Sunday, October 12, 2008

autumn always urges me to read English Romantics, I guess because the poems are so landscapey, and of a climate at least somewhat akin to New England. this has been a preternatural New England fall weekend, the colours seeming transcendent, with a similar emotional heft as when the spring flowers bloom. but one sees, alas, bumblebees doggedly gathering in the dahlias, still collecting pollen, but frail now, chilled and worn. I wonder a lot about Halloween and its appeal. the decorations arrive with the same early rush as Christmas now. people are going to pretty fancy lengths to decorate appropriately for the holiday, if I can call it that. Pottery Barn has a Halloween-inspired dinner table displayed, hi-gear accouterments like silver skulls at each place setting. apparently a market exists even for lavish dinner parties of a Halloweenish nature. I would not have thunk it.
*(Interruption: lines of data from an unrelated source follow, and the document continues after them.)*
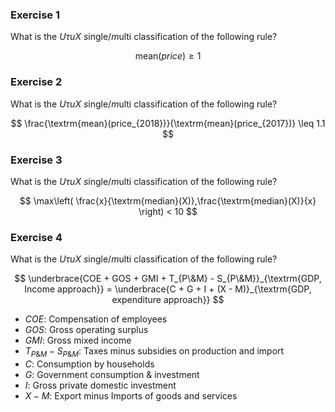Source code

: 
### Exercise 1

What is the $U\tau uX$ $s$ingle/$m$ulti classification of the following rule?

$$
\textrm{mean}(price) \geq 1  
$$

### Exercise 2

What is the $U\tau uX$ $s$ingle/$m$ulti classification of the following rule?

$$
\frac{\textrm{mean}(price_{2018})}{\textrm{mean}(price_{2017})} \leq 1.1  
$$

### Exercise 3

What is the $U\tau uX$ $s$ingle/$m$ulti classification of the following rule?

$$
\max\left(
\frac{x}{\textrm{median}(X)},\frac{\textrm{median}(X)}{x}
\right) < 10
$$

### Exercise 4

What is the $U\tau uX$ $s$ingle/$m$ulti classification of the following rule?

$$
\underbrace{COE + GOS + GMI + T_{P\&M} - S_{P\&M}}_{\textrm{GDP, Income approach}} = 
\underbrace{C + G + I + (X - M)}_{\textrm{GDP, expenditure approach}}
$$


- $COE$: Compensation of employees
- $GOS$: Gross operating surplus
- $GMI$: Gross mixed income
- $T_{P\&M}-S_{P\&M}$: Taxes minus subsidies on production and import
- $C$: Consumption by households
- $G$: Government consumption & investment
- $I$: Gross private domestic investment
- $X-M$: Export minus Imports of goods and services




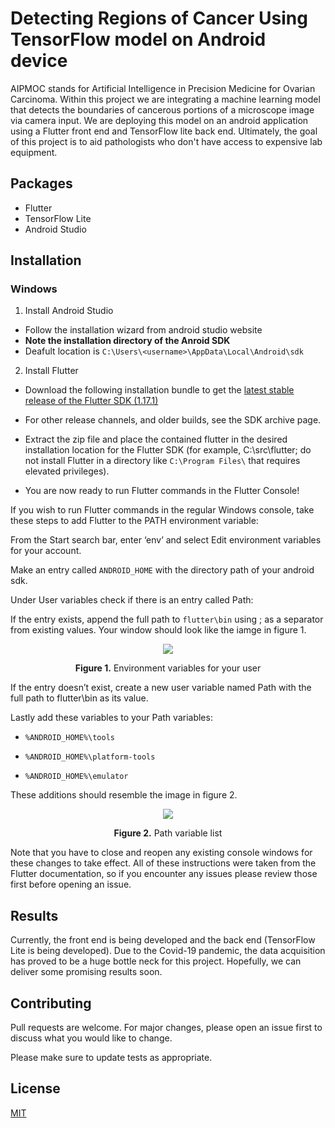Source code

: # Detecting Regions of Cancer Using TensorFlow model on Android device

AIPMOC stands for Artificial Intelligence in Precision Medicine for Ovarian Carcinoma. Within this project we are integrating a machine learning model that detects the boundaries of cancerous portions of a microscope image via camera input. We are deploying this model on an android application using a Flutter front end and TensorFlow lite back end. Ultimately, the goal of this project is to aid pathologists who don't have access to expensive lab equipment.

## Packages
* Flutter
* TensorFlow Lite
* Android Studio

## Installation
### Windows
1.  Install Android Studio
  * Follow the installation wizard from android studio website
  * **Note the installation directory of the Anroid SDK**
  * Deafult location is `C:\Users\<username>\AppData\Local\Android\sdk`

2. Install Flutter
  * Download the following installation bundle to get the [latest stable release of the Flutter SDK (1.17.1)](https://storage.googleapis.com/flutter_infra/releases/stable/windows/flutter_windows_1.17.1-stable.zip)

  * For other release channels, and older builds, see the SDK archive page.

  * Extract the zip file and place the contained flutter in the desired installation location for the Flutter SDK (for example, C:\src\flutter; do not install Flutter in a directory like `C:\Program Files\` that requires elevated privileges).

  * You are now ready to run Flutter commands in the Flutter Console!

If you wish to run Flutter commands in the regular Windows console, take these steps to add Flutter to the PATH environment variable:

From the Start search bar, enter ‘env’ and select Edit environment variables for your account.

Make an entry called `ANDROID_HOME` with the directory path of your android sdk.

Under User variables check if there is an entry called Path:

If the entry exists, append the full path to `flutter\bin` using ; as a separator from existing values. Your window should look like the iamge in figure 1.
<p align="center">
<img src="https://i.imgur.com/bkHoC32.png") />
</p>
<p align="center"><b>Figure 1.</b> Environment variables for your user</p>

If the entry doesn’t exist, create a new user variable named Path with the full path to flutter\bin as its value.


Lastly add these variables to your Path variables:
  * `%ANDROID_HOME%\tools`

  * `%ANDROID_HOME%\platform-tools`

  * `%ANDROID_HOME%\emulator`

These additions should resemble the image in figure 2.

<p align="center">
<img src="https://i.imgur.com/y58t4RN.png" />
</p>
<p align="center"><b>Figure 2.</b> Path variable list</p>

Note that you have to close and reopen any existing console windows for these changes to take effect. All of these instructions were taken from the Flutter documentation, so if you encounter any issues please review those first before opening an issue.

## Results
Currently, the front end is being developed and the back end (TensorFlow Lite is being developed). Due to the Covid-19 pandemic, the data acquisition has proved to be a huge bottle neck for this project. Hopefully, we can deliver some promising results soon.


## Contributing
Pull requests are welcome. For major changes, please open an issue first to discuss what you would like to change.

Please make sure to update tests as appropriate.

## License
[MIT](https://choosealicense.com/licenses/mit/)
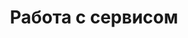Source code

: ---
slug: "/post134"
title: "Работа с сервисом"
metaTitle: "KLOUD.ONE"
metaDescription: "This is the meta description for this page"
---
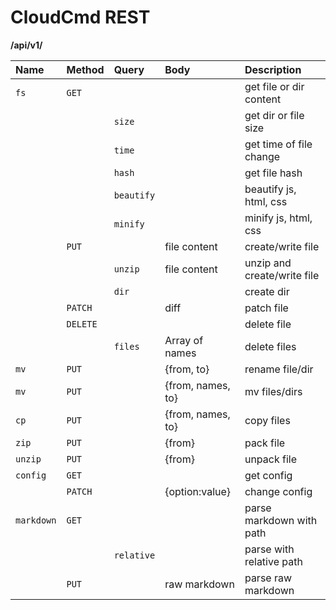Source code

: CloudCmd REST
=============
**/api/v1/**

|Name         |Method   |Query          |Body               |Description                    |
|:------------|:--------|:--------------|:------------------|:------------------------------|
|`fs`         |`GET`    |               |                   |get file or dir content        |
|             |         |`size`         |                   |get dir or file size           |
|             |         |`time`         |                   |get time of file change        |
|             |         |`hash`         |                   |get file hash                  |
|             |         |`beautify`     |                   |beautify js, html, css         |
|             |         |`minify`       |                   |minify js, html, css           |
|             |`PUT`    |               |file content       |create/write file              |
|             |         | `unzip`       |file content       |unzip and create/write file    |
|             |         | `dir`         |                   |create dir                     |
|             |`PATCH`  |               |diff               |patch file                     |
|             |`DELETE` |               |                   |delete file                    |
|             |         |`files`        |Array of names     |delete files                   |
|`mv`         |`PUT`    |               |{from, to}         |rename file/dir                |
|`mv`         |`PUT`    |               |{from, names, to}  |mv files/dirs                  |
|`cp`         |`PUT`    |               |{from, names, to}  |copy files                     |
|`zip`        |`PUT`    |               |{from}             |pack file                      |
|`unzip`      |`PUT`    |               |{from}             |unpack file                    |
|`config`     |`GET`    |               |                   |get config                     |
|             |`PATCH`  |               |{option:value}     |change config                  |
|`markdown`   |`GET`    |               |                   |parse markdown with path       |
|             |         |`relative`     |                   |parse with relative path       |
|             |`PUT`    |               |raw markdown       |parse raw markdown             |
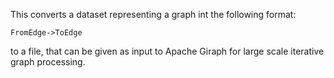 This converts a dataset representing a graph int the following format:

    FromEdge->ToEdge

to a file, that can be given as input to Apache Giraph for large scale iterative graph processing.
I guess I do not like Halloween because there is no thought behind it, no measure. a semi-ironic play with horror, and the opportunity to dress up, cosplay. but no acknowledgment of a Golden Bough dimension to the proceedings, just arch reference to scary. it seems like this time of harvest and fade deserves better attention, at least in the way that Thanksgiving or Christmas offer lip service to the underpinnings. bumblebees are dying with Puritan work ethic, and people are just sending unheeded consultations from the unconscious. well I guess I'm a poopypants, but there is such a poetic savour to this time, that the corny exultation of effect that is Halloween seems a poor substitute for the due confrontation. monsters... a remarkably chilling yard display that I saw years ago consisted of a life size human figure standing in the yard holding a rake or shovel. it just looked like an old man standing there, but somehow the inference was easy that his wife or a neighbourhood child was buried somewhere in the yard, or some other evil intention fulfilled. a damn sight more chilling than those gravestones for Frank N Stein. but what is the purpose or proposal of such a display? or how does that display fit anything we find necessary. I do not say it doesn't, I just ask how. poetry lives in a world of glum lack of horizon much of the time: centralized evocations of self-explanation, verbal pomade for some radiated trend, or other weak entries to the communal trough. Halloween grips us, it seems, but it has not made its vocabulary known. perhaps there's some reading to do.

2 comments:

Nada Gordon: 2 ludic 4 U said...

For me, Hallowe'en is the only "holiday" I can really get behind. It's the only one that's sufficiently secular and carnivalesque for my sensibilities. I wish it weere Hallowe'en every day... or, maybe it already is?

For autumnal profundity, we have Thanksgiving, no?

Simple Theories said...

I agree that there is something profound and fantastic to Halloween but much of what I see seems so uninspected. I think it's the effort of weirdness that I do not find compelling.